(SUPPLIED RECORDS)

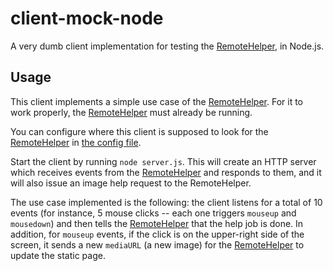 # client-mock-node
A very dumb client implementation for testing the [RemoteHelper][remote-helper], in Node.js.

## Usage
This client implements
a simple use case of the [RemoteHelper][remote-helper].
For it to work properly,
the [RemoteHelper][remote-helper] must already be running.

You can configure where this client
is supposed to look for the [RemoteHelper][remote-helper]
in [the config file](./config.json).

Start the client by running
`node server.js`.
This will create an HTTP server
which receives events from the [RemoteHelper][remote-helper]
and responds to them,
and it will also issue an image help request
to the RemoteHelper.

The use case implemented is the following:
the client listens for a total of 10 events
(for instance, 5 mouse clicks --
each one triggers `mouseup` and `mousedown`)
and then tells the [RemoteHelper][remote-helper]
that the help job is done.
In addition, for `mouseup` events,
if the click is on the upper-right side
of the screen,
it sends a new `mediaURL` (a new image)
for the [RemoteHelper][remote-helper] to update the static page.


[remote-helper]: https://github.com/RemoteHelper/server
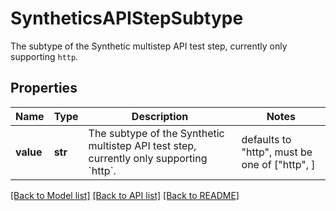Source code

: # SyntheticsAPIStepSubtype

The subtype of the Synthetic multistep API test step, currently only supporting `http`.

## Properties
Name | Type | Description | Notes
------------ | ------------- | ------------- | -------------
**value** | **str** | The subtype of the Synthetic multistep API test step, currently only supporting &#x60;http&#x60;. | defaults to "http",  must be one of ["http", ]

[[Back to Model list]](README.md#documentation-for-models) [[Back to API list]](README.md#documentation-for-api-endpoints) [[Back to README]](README.md)



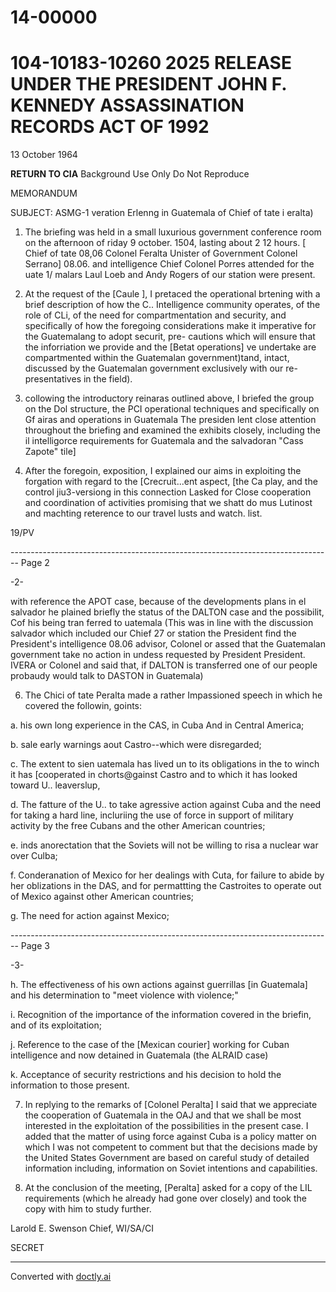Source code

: # 14-00000
# 104-10183-10260 2025 RELEASE UNDER THE PRESIDENT JOHN F. KENNEDY ASSASSINATION RECORDS ACT OF 1992




13 October 1964

**RETURN TO CIA**
Background Use Only
Do Not Reproduce

MEMORANDUM

SUBJECT: ASMG-1 veration
Erlenng in Guatemala of Chief of tate i eralta)

1. The briefing was held in a small luxurious
   government conference room on the afternoon of riday
   9 october. 1504, lasting about 2 12 hours. [ Chief of tate 08,06
   Colonel Feralta Unister of Government Colonel Serrano] 08.06.
   and intelligence Chief Colonel Porres attended for the uate 1/
   malars Laul Loeb and Andy Rogers of our station were
   present.

2. At the request of the [Caule ], I
   pretaced the operational brtening with a brief description
   of how the C.. Intelligence community operates, of the
   role of CLi, of the need for compartmentation and security,
   and specifically of how the foregoing considerations make
   it imperative for the Guatemalang to adopt securit, pre-
   cautions which will ensure that the inforriation we provide
   and the [Betat operations] ve undertake are compartmented
   within the Guatemalan government)tand, intact, discussed
   by the Guatemalan government exclusively with our re-
   presentatives in the field).

3. collowing the introductory reinaras outlined
   above, I briefed the group on the Dol structure, the PCI
   operational techniques and specifically on Gf airas and
   operations in Guatemala The presiden lent close attention
   throughout the briefing and examined the exhibits closely,
   including the il intelligorce requirements for Guatemala
   and the salvadoran "Cass Zapote" tile]

4. After the foregoin, exposition, I explained
   our aims in exploiting the forgation with regard to the
   [Crecruit...ent aspect, [the Ca play, and the control jiu3-versiong in this connection Lasked for Close cooperation
   and coordination of activities promising that we shatt
   do mus Lutinost and machting reterence to our travel lusts
   and watch. list.

19/PV


-------------------------------------------------------------------------------- Page 2

-2-

with reference the APOT case, because of the developments plans in el salvador he plained briefly the status of the DALTON case and the possibilit, Cof his being tran ferred to uatemala (This was in line with the discussion salvador which included our Chief 27 or station the President find the President's intelligence 08.06 advisor, Colonel or assed that the Guatemalan government take no action in undess requested by President President.
IVERA or Colonel and said that, if DALTON is transferred one of our people probaudy would talk to DASTON in Guatemala)

6. The Chici of tate Peralta made a rather Impassioned speech in which he covered the followin, goints:

a. his own long experience in the CAS, in Cuba And in Central America;

b. sale early warnings aout Castro--which were disregarded;

c. The extent to sien uatemala has lived un to its obligations in the to winch it has [cooperated in chorts@gainst Castro and to which it has looked toward U.. leaverslup,

d. The fatture of the U.. to take agressive action against Cuba and the need for taking a hard line, incluriing the use of force in support of military activity by the free Cubans and the other American countries;

e. inds anorectation that the Soviets will not be willing to risa a nuclear war over Culba;

f. Conderanation of Mexico for her dealings with Cuta, for failure to abide by her oblizations in the DAS, and for permattting the Castroites to operate out of Mexico against other American countries;

g. The need for action against Mexico;


-------------------------------------------------------------------------------- Page 3

-3-

h. The effectiveness of his own actions against guerrillas [in Guatemala] and his determination to "meet violence with violence;"

i. Recognition of the importance of the information covered in the briefin, and of its exploitation;

j. Reference to the case of the [Mexican courier] working for Cuban intelligence and now detained in Guatemala (the ALRAID case)

k. Acceptance of security restrictions and his decision to hold the information to those present.

7. In replying to the remarks of [Colonel Peralta] I said that we appreciate the cooperation of Guatemala in the OAJ and that we shall be most interested in the exploitation of the possibilities in the present case. I added that the matter of using force against Cuba is a policy matter on which I was not competent to comment but that the decisions made by the United States Government are based on careful study of detailed information including, information on Soviet intentions and capabilities.

8. At the conclusion of the meeting, [Peralta] asked for a copy of the LIL requirements (which he already had gone over closely) and took the copy with him to study further.

Larold E. Swenson
Chief, WI/SA/CI

SECRET


---
Converted with [doctly.ai](https://doctly.ai)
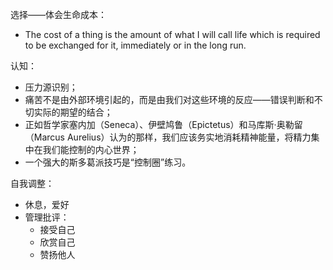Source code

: 
 选择——体会生命成本：
* The cost of a thing is the amount of what I will call life which is required to be exchanged for it, immediately or in the long run.

认知：
* 压力源识别；
* 痛苦不是由外部环境引起的，而是由我们对这些环境的反应——错误判断和不切实际的期望的结合；
* 正如哲学家塞内加（Seneca）、伊壁鸠鲁（Epictetus）和马库斯·奥勒留（Marcus Aurelius）认为的那样，我们应该务实地消耗精神能量，将精力集中在我们能控制的内心世界；
* 一个强大的斯多葛派技巧是“控制圈”练习。

自我调整：
* 休息，爱好
* 管理批评：
	* 接受自己
	* 欣赏自己
	* 赞扬他人

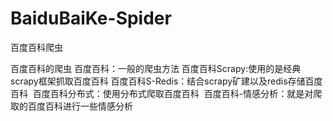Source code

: # BaiduBaiKe-Spider
百度百科爬虫

百度百科的爬虫
  百度百科：一般的爬虫方法 
  百度百科Scrapy:使用的是经典scrapy框架抓取百度百科
  百度百科S-Redis：结合scrapy矿建以及redis存储百度百科
  百度百科分布式：使用分布式爬取百度百科
  百度百科-情感分析：就是对爬取的百度百科进行一些情感分析
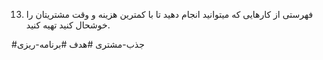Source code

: 13. فهرستی از کارهایی که میتوانید انجام دهید تا با کمترین هزینه و وقت مشتریتان را خوشحال کنید تهیه کنید.

#جذب-مشتری 
#هدف 
#برنامه-ریزی 
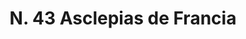 ---
title: "N. 43 Asclepias de Francia"
permalink: "/edition/plant043/"
plant-name: "N. 43"
plant-number: "043"
plant-xml: "/assets/xml/plant043.xml"
plant-img1: "/assets/img/plant043_verso.jpg"
plant-img2: "/assets/img/plant043.jpg"
plant-title: "N. 43 Asclepias de Francia"
plant-wfo-link: "http://www.worldfloraonline.org/taxon/wfo-0000633390"
plant-kew-link: "https://powo.science.kew.org/taxon/urn:lsid:ipni.org:names:1088174-2"
plant-taxon-content: "Cynanchum nigrum Pers."
layout: single-xml
---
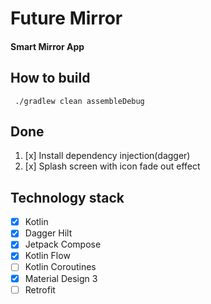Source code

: # Future Mirror
#### Smart Mirror App 

## How to build
` ./gradlew clean assembleDebug`

## Done
1. [x] Install dependency injection(dagger)
2. [x] Splash screen with icon fade out effect

## Technology stack
- [x] Kotlin
- [x] Dagger Hilt 
- [x] Jetpack Compose 
- [x] Kotlin Flow 
- [ ] Kotlin Coroutines
- [x] Material Design 3
- [ ] Retrofit
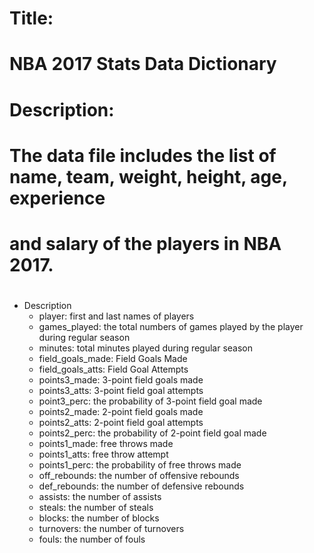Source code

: # Title: 
#    NBA 2017 Stats Data Dictionary
# Description:
#    The data file includes the list of name, team, weight, height, age, experience 
#     and salary of the players in NBA 2017.
# 

 * Description
    + player: first and last names of players
    + games_played: the total numbers of games played by the player during regular season
    + minutes: total minutes played during regular season
    + field_goals_made: Field Goals Made 
    + field_goals_atts: Field Goal Attempts
    + points3_made: 3-point field goals made
    + points3_atts: 3-point field goal attempts
    + point3_perc: the probability of 3-point field goal made
    + points2_made: 2-point field goals made
    + points2_atts: 2-point field goal attempts
    + points2_perc: the probability of 2-point field goal made
    + points1_made: free throws made
    + points1_atts: free throw attempt
    + points1_perc: the probability of free throws made
    + off_rebounds: the number of offensive rebounds
    + def_rebounds: the number of defensive rebounds
    + assists: the number of assists
    + steals: the number of steals
    + blocks: the number of blocks
    + turnovers: the number of turnovers
    + fouls: the number of fouls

(End SUPPLIED RECORDS)

# ABOUT THIS TASK
Output exactly one stretch of the listing: from the line containing "b. sale early" through the line containing "c. The extent", both end lines included.

# RESULT FOR THIS TASK
b. sale early warnings aout Castro--which were disregarded;

c. The extent to sien uatemala has lived un to its obligations in the to winch it has [cooperated in chorts@gainst Castro and to which it has looked toward U.. leaverslup,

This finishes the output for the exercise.